Характерно, что ни тунисский, ни египетский лидеры до начала «арабской весны» никогда не подвергались на Западе серьезной критике за нарушения прав человека. Напротив, эти страны представали как образцы для подражания с точки зрения модернизации, борьбы с международным терроризмом, конструктивной позиции в палестино-израильском конфликте и выступали ведущими союзниками Запада в арабском мире. В тех арабских странах, где демократия отсутствовала в принципе, например, в Саудовской Аравии, серьезных выступлений не наблюдалось. Свергнутыми оказались режимы в тех странах, где проходили выборы, появлялись относительно самостоятельные СМИ, развивался Интернет, существовали возможности для уличных выступлений [346].
Не вызывает сомнения, что за событиями «арабской весны» стояли некоторые иностранные государства. Для заливных монархий-автократий — Саудовской Аравии и Катара — главной мишенью являлись секуляризированные светские режимы с зачатками демократии, а целью — установление исламистских суннитских режимов. Для Соединенных Штатов, а также их ведущих заинтересованных европейских союзников — Великобритании и Франции — мишенью были те же режимы, что и для саудовцев, но не по причине их светскости, а из-за антизападной или недостаточно прозападной позиции, стратегической, политической и/или экономической, энергетической значимости.

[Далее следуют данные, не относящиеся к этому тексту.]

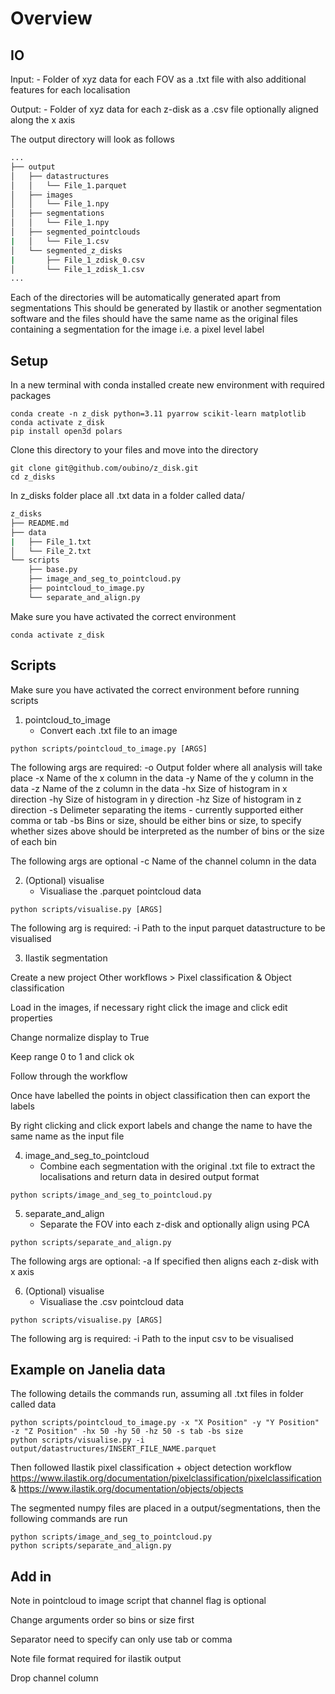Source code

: # Overview

## IO

Input:
    - Folder of xyz data for each FOV as a .txt file with also additional features for each localisation
               
Output:
    - Folder of xyz data for each z-disk as a .csv file optionally aligned along the x axis

The output directory will look as follows

```bash
...
├── output
│   ├── datastructures
│   │   └── File_1.parquet
│   ├── images
│   │   └── File_1.npy
│   ├── segmentations
│   │   └── File_1.npy
│   ├── segmented_pointclouds
|   │   └── File_1.csv
│   └── segmented_z_disks
|       ├── File_1_zdisk_0.csv
│       └── File_1_zdisk_1.csv
...
```

Each of the directories will be automatically generated apart from segmentations
This should be generated by Ilastik or another segmentation software and the files should have the same name as the original files containing a segmentation for the image i.e. a pixel level label

## Setup

In a new terminal with conda installed create new environment with required packages

```shell
conda create -n z_disk python=3.11 pyarrow scikit-learn matplotlib
conda activate z_disk
pip install open3d polars
```

Clone this directory to your files and move into the directory

```shell
git clone git@github.com/oubino/z_disk.git
cd z_disks
```

In z_disks folder place all .txt data in a folder called data/

```bash
z_disks
├── README.md
├── data
|   ├── File_1.txt
│   └── File_2.txt
└── scripts
    ├── base.py
    ├── image_and_seg_to_pointcloud.py
    ├── pointcloud_to_image.py
    └── separate_and_align.py
```

Make sure you have activated the correct environment 

```shell
conda activate z_disk 
```

## Scripts

Make sure you have activated the correct environment before running scripts

1. pointcloud_to_image
    - Convert each .txt file to an image

```shell
python scripts/pointcloud_to_image.py [ARGS]
```

The following args are required:
    -o Output folder where all analysis will take place
    -x Name of the x column in the data
    -y Name of the y column in the data
    -z Name of the z column in the data
    -hx Size of histogram in x direction
    -hy Size of histogram in y direction
    -hz Size of histogram in z direction
    -s Delimeter separating the items - currently supported either comma or tab
    -bs Bins or size, should be either bins or size, to specify whether sizes above should be interpreted as the number of bins or the size of each bin

The following args are optional
    -c Name of the channel column in the data 

2. (Optional) visualise
    - Visualiase the .parquet pointcloud data

```shell
python scripts/visualise.py [ARGS]
```

The following arg is required:
    -i Path to the input parquet datastructure to be visualised

3. Ilastik segmentation

Create a new project Other workflows > Pixel classification & Object classification

Load in the images, if necessary right click the image and click edit properties 

Change normalize display to True 

Keep range 0 to 1 and click ok

Follow through the workflow

Once have labelled the points in object classification then can export the labels 

By right clicking and click export labels and change the name to have the same name as the input file

4. image_and_seg_to_pointcloud 
    - Combine each segmentation with the original .txt file to extract the localisations and return data in desired output format

```shell
python scripts/image_and_seg_to_pointcloud.py
```

5. separate_and_align
    - Separate the FOV into each z-disk and optionally align using PCA

```shell
python scripts/separate_and_align.py
```

The following args are optional:
    -a If specified then aligns each z-disk with x axis

6. (Optional) visualise
    - Visualiase the .csv pointcloud data

```shell
python scripts/visualise.py [ARGS]
```

The following arg is required:
    -i Path to the input csv to be visualised

## Example on Janelia data

The following details the commands run, assuming all .txt files in folder called data

```shell
python scripts/pointcloud_to_image.py -x "X Position" -y "Y Position" -z "Z Position" -hx 50 -hy 50 -hz 50 -s tab -bs size
python scripts/visualise.py -i output/datastructures/INSERT_FILE_NAME.parquet
```

Then followed Ilastik pixel classification + object detection workflow https://www.ilastik.org/documentation/pixelclassification/pixelclassification & https://www.ilastik.org/documentation/objects/objects

The segmented numpy files are placed in a output/segmentations, then the following commands are run

```shell
python scripts/image_and_seg_to_pointcloud.py
python scripts/separate_and_align.py
```

## Add in 

Note in pointcloud to image script that channel flag is optional

Change arguments order so bins or size first

Separator need to specify can only use tab or comma 

Note file format required for ilastik output

Drop channel column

Западные страны прямо говорили о поддержке демократического процесса, при этом они пытались втискивать происходившее в прокрустово ложе формулы «демократия против диктатуры» [347]. На самом деле, с начала 2000-х годов, особенно после терактов 2001 года, только официальный Вашингтон запустил несколько сотен различных программ в области образования, культуры и информации для продвижения демократии в арабских странах. В 2004 году все эти программы «мягкой силы» США были объединены в масштабный проект, получивший название «Инициатива поддержки партнерства на Ближнем Востоке». Его региональная штаб-квартира расположилась (совпадение?) в столице Туниса [348]. Причем Госдепартамент достаточно четко поставил цель данной «Инициативы» — осуществить демократические преобразования в арабских государствах, в том числе, в Тунисе и Египте. Эти преобразования должны были осуществиться при помощи масштабных образовательных программ среди различных социальных слоев (школьники, студенты, рабочие, женщины и др.), а также «изменения политического строя через создание партий, подготовку альтернативных политиков, эмансипацию женщин и формирование лояльной и демократически настроенной молодежи» [349].

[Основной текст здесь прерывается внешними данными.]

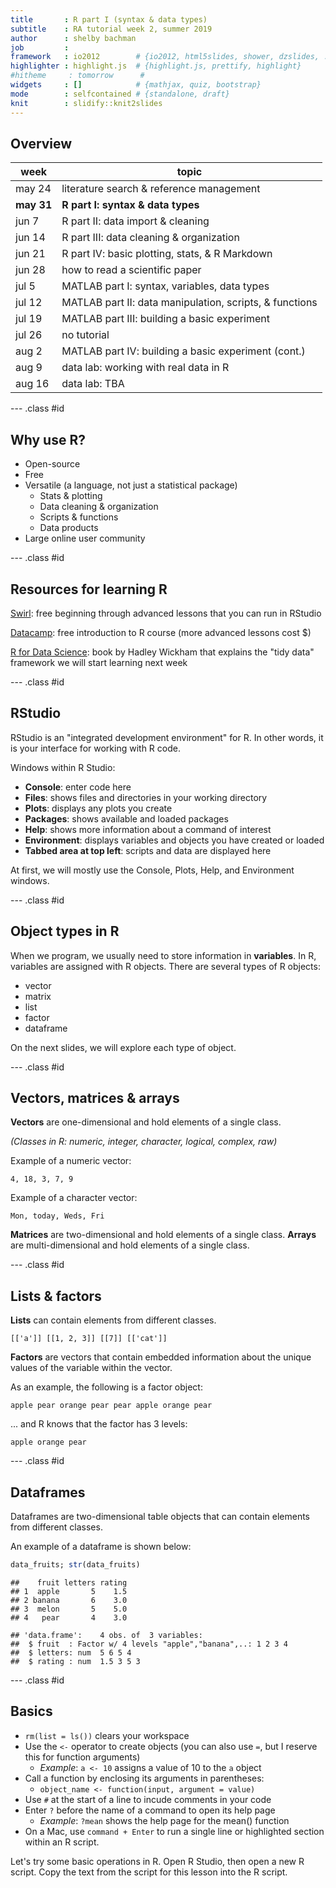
 ```yaml
---
title       : R part I (syntax & data types)
subtitle    : RA tutorial week 2, summer 2019
author      : shelby bachman
job         : 
framework   : io2012        # {io2012, html5slides, shower, dzslides, ...}
highlighter : highlight.js  # {highlight.js, prettify, highlight}
#hitheme     : tomorrow      # 
widgets     : []            # {mathjax, quiz, bootstrap}
mode        : selfcontained # {standalone, draft}
knit        : slidify::knit2slides
---
```


<style>
.title-slide {
  background-color: #bbbcce; /* #EDE0CF; ; #CA9F9D*/
}
strong {
  font-weight: bold;
}
em {
  font-style: italic
}
.title-slide hgroup > h1{
  font-family: 'Oswald';
}

.title-slide hgroup > h2{
  font-family: 'Oswald','Calibri';
}
slide:not(.segue) h2{
  font-family: Trebuchet MS; /*, 'Oswald', sans-serif; */
}
</style>

## Overview

week | topic
--------- |----------
may 24 | literature search & reference management
**may 31**    | **R part I: syntax & data types**
jun 7     | R part II: data import & cleaning
jun 14    | R part III: data cleaning & organization
jun 21    | R part IV: basic plotting, stats, & R Markdown
jun 28    | how to read a scientific paper
jul 5     | MATLAB part I: syntax, variables, data types
jul 12    | MATLAB part II: data manipulation, scripts, & functions
jul 19    | MATLAB part III: building a basic experiment
jul 26    | no tutorial
aug 2     | MATLAB part IV: building a basic experiment (cont.)
aug 9     | data lab: working with real data in R
aug 16    | data lab: TBA

--- .class #id

## Why use R?

- Open-source
- Free
- Versatile (a language, not just a statistical package)
  - Stats & plotting
  - Data cleaning & organization
  - Scripts & functions
  - Data products
- Large online user community

--- .class #id 

## Resources for learning R

[Swirl](https://swirlstats.com/students.html): free beginning through advanced lessons that you can run in RStudio

[Datacamp](https://www.datacamp.com/courses/free-introduction-to-r): free introduction to R course (more advanced lessons cost $)

[R for Data Science](https://r4ds.had.co.nz/): book by Hadley Wickham that explains the "tidy data" framework we will start learning next week

--- .class #id 

## RStudio

RStudio is an "integrated development environment" for R. In other words, it is your interface for working with R code.

Windows within R Studio:

- **Console**: enter code here
- **Files**: shows files and directories in your working directory
- **Plots**: displays any plots you create
- **Packages**: shows available and loaded packages
- **Help**: shows more information about a command of interest
- **Environment**: displays variables and objects you have created or loaded
- **Tabbed area at top left**: scripts and data are displayed here

At first, we will mostly use the Console, Plots, Help, and Environment windows.

--- .class #id

## Object types in R

When we program, we usually need to store information in **variables**. In R, variables are assigned with R objects. There are several types of R objects:

- vector
- matrix
- list
- factor
- dataframe

On the next slides, we will explore each type of object.

--- .class #id

## Vectors, matrices & arrays

**Vectors** are one-dimensional and hold elements of a single class.

*(Classes in R: numeric, integer, character, logical, complex, raw)*

Example of a numeric vector:

`4, 18, 3, 7, 9`

Example of a character vector:

`Mon, today, Weds, Fri` 

**Matrices** are two-dimensional and hold elements of a single class. 
**Arrays** are multi-dimensional and hold elements of a single class.

--- .class #id

## Lists & factors

**Lists** can contain elements from different classes.

`[['a']] [[1, 2, 3]] [[7]] [['cat']]`

**Factors** are vectors that contain embedded information about the unique values of the variable within the vector.

As an example, the following is a factor object:

`apple pear orange pear pear apple orange pear`

... and R knows that the factor has 3 levels: 

`apple orange pear`

--- .class #id

## Dataframes

Dataframes are two-dimensional table objects that can contain elements from different classes. 

An example of a dataframe is shown below:


```r
data_fruits; str(data_fruits)
```

```
##    fruit letters rating
## 1  apple       5    1.5
## 2 banana       6    3.0
## 3  melon       5    5.0
## 4   pear       4    3.0
```

```
## 'data.frame':	4 obs. of  3 variables:
##  $ fruit  : Factor w/ 4 levels "apple","banana",..: 1 2 3 4
##  $ letters: num  5 6 5 4
##  $ rating : num  1.5 3 5 3
```

--- .class #id

## Basics

- `rm(list = ls())` clears your workspace
- Use the `<-` operator to create objects (you can also use `=`, but I reserve this for function arguments)
  - *Example*: `a <- 10` assigns a value of 10 to the `a` object
- Call a function by enclosing its arguments in parentheses:
  - `object_name <- function(input, argument = value)`
- Use `#` at the start of a line to incude comments in your code
- Enter `?` before the name of a command to open its help page
  - *Example*: `?mean` shows the help page for the mean() function
- On a Mac, use `command + Enter` to run a single line or highlighted section within an R script.

Let's try some basic operations in R. Open R Studio, then open a new R script. Copy the text from the script for this lesson into the R script.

В этой связи нельзя не отметить, что в ходе событий 2011 года в Северной Африке выступавшие против режима оппозиционеры в ряде стран (в Тунисе и Египте), в отличие от предшествующих периодов, отошли от радикального, лобового противостояния и сделали ставку преимущественно на использование технологий «мягкой силы». Как справедливо замечает Е. А. Антюхова, такая тактика явно не укладывается в традиционную политическую культуру стран арабского Востока, где социально-политические протесты имели насильственный характер, а это, в свою очередь, указывает на использование в ходе «арабской весны» экспортированных с Запада политтехнологических методик по смене режимов [350].